There is a host of local favorites competing in the main draw of this year’s French Open. 15th seed entertainer and former semifinalist Gael Monfils, former World #5 Jo-Wilfred Tsonga, and Benoit Paire lead the pack. Having won only one of the six matches he has played this year, the experienced Tsonga is hoping to find form at Roland Garros. Veterans Giles Simon and Richard Gasquet are also making an appearance. The consistent Gasquet was a quarterfinalist in 2016 and is fresh from a satisfying run at the ATP 250 in Lyon, where he lost to Karen Khachanov in the quarterfinals. However, he has a 5-7 win-loss record this year.

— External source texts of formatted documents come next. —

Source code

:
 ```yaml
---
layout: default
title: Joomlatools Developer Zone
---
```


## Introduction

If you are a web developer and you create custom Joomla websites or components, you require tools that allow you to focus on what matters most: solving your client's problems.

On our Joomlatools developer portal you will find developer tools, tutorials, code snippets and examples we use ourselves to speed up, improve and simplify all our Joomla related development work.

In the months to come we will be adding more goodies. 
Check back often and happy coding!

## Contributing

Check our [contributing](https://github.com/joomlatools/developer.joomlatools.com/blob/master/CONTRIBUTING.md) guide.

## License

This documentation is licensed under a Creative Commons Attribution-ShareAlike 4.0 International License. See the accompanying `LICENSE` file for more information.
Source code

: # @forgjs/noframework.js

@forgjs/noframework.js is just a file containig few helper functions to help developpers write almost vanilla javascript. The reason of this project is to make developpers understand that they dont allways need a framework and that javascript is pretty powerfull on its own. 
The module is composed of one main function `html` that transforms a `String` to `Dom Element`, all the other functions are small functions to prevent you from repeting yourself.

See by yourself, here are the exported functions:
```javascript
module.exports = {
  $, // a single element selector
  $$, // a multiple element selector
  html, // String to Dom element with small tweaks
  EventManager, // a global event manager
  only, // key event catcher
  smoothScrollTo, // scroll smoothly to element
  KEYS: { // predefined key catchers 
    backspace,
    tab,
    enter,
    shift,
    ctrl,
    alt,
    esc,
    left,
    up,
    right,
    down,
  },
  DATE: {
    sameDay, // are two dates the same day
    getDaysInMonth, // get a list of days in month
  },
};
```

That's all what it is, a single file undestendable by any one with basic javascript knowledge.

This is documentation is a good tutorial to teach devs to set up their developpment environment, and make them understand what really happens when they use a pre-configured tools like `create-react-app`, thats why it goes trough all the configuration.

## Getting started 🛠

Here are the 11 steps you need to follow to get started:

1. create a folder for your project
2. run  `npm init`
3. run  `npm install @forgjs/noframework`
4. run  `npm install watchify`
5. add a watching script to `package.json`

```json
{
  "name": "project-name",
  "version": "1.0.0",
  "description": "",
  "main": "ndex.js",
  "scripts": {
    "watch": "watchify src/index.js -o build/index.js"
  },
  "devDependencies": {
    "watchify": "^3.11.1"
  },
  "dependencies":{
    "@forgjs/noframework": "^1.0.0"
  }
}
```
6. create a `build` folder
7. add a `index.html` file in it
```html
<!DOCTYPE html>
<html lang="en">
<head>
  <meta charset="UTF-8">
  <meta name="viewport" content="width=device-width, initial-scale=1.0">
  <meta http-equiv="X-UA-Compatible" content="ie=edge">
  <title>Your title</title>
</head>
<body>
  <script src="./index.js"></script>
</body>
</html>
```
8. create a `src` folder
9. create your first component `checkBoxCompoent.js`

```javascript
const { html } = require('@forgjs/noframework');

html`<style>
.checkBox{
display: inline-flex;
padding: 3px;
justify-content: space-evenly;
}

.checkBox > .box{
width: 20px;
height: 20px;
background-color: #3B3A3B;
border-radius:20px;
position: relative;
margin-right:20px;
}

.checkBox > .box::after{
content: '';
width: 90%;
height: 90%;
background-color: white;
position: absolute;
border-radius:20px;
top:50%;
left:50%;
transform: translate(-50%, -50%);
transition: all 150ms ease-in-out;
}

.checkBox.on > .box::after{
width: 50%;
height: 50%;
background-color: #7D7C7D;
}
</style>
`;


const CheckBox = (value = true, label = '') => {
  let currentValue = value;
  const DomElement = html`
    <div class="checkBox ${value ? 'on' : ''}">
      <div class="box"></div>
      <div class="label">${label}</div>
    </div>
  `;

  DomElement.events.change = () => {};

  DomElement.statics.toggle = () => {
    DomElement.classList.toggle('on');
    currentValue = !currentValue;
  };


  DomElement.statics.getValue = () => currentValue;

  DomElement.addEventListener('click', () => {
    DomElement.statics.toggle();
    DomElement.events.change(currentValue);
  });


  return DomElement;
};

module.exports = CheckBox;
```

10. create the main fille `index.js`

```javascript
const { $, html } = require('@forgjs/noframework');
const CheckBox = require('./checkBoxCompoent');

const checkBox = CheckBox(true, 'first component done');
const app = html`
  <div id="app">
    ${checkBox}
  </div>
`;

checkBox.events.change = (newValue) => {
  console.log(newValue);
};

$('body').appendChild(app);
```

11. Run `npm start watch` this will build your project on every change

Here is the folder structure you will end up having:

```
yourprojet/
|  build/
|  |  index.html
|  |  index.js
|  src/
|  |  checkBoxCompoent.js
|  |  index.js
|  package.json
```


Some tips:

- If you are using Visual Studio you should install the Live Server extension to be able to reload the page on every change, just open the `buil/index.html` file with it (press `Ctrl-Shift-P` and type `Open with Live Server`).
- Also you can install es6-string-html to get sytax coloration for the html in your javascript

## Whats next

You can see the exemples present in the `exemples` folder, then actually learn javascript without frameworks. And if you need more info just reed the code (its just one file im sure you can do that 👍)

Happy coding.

Hugo Gaston at the 2020 French Open
With the old French guard losing sheen, the man to watch over the coming fortnight may well be the young left-hander Hugo Gaston, who was the last Frenchman left standing at Roland Garros last year. Gaston emerged as the local hero when he stretched Dominic Thiem to five sets on the back of a bizarre approach before falling to the two-time finalist in their Round of 16 match. The drop-shot-obsessed Gaston had masterfully scripted an upset over former champion Wawrinka the round prior.
It almost seemed like Wawrinka, one of the sport’s most physical players, wasn’t prepared for the surprise onslaught of drop shots. The French wild card does have an armor of skillful shots; what stands out, however, is a pair of soft hands that can execute one effective drop shot after another. For perspective, the great Rafael Nadal relied heavily on the forehand drop shot until late 2005, before he settled on a predominantly defensive baseline game. While Nadal has no equals, Gaston is yet to break into the Top 100 on the tour.
He hasn’t played enough Grand Slam matches to draw statistics from yet. While he seems to be inclined towards the disruptive drop shot, Gaston should be looking to play longer rallies. With a first serve percentage on the wrong side of 60, the 5’8″ Frenchman’s best plan could comprise of a higher first serve percentage and sustained rallies. Top 10 players are known to be vulnerable to unconventional opposition. Hugo Gaston, much of a crowd player, might well succeed in pulling together a first week upset for the second year in a row.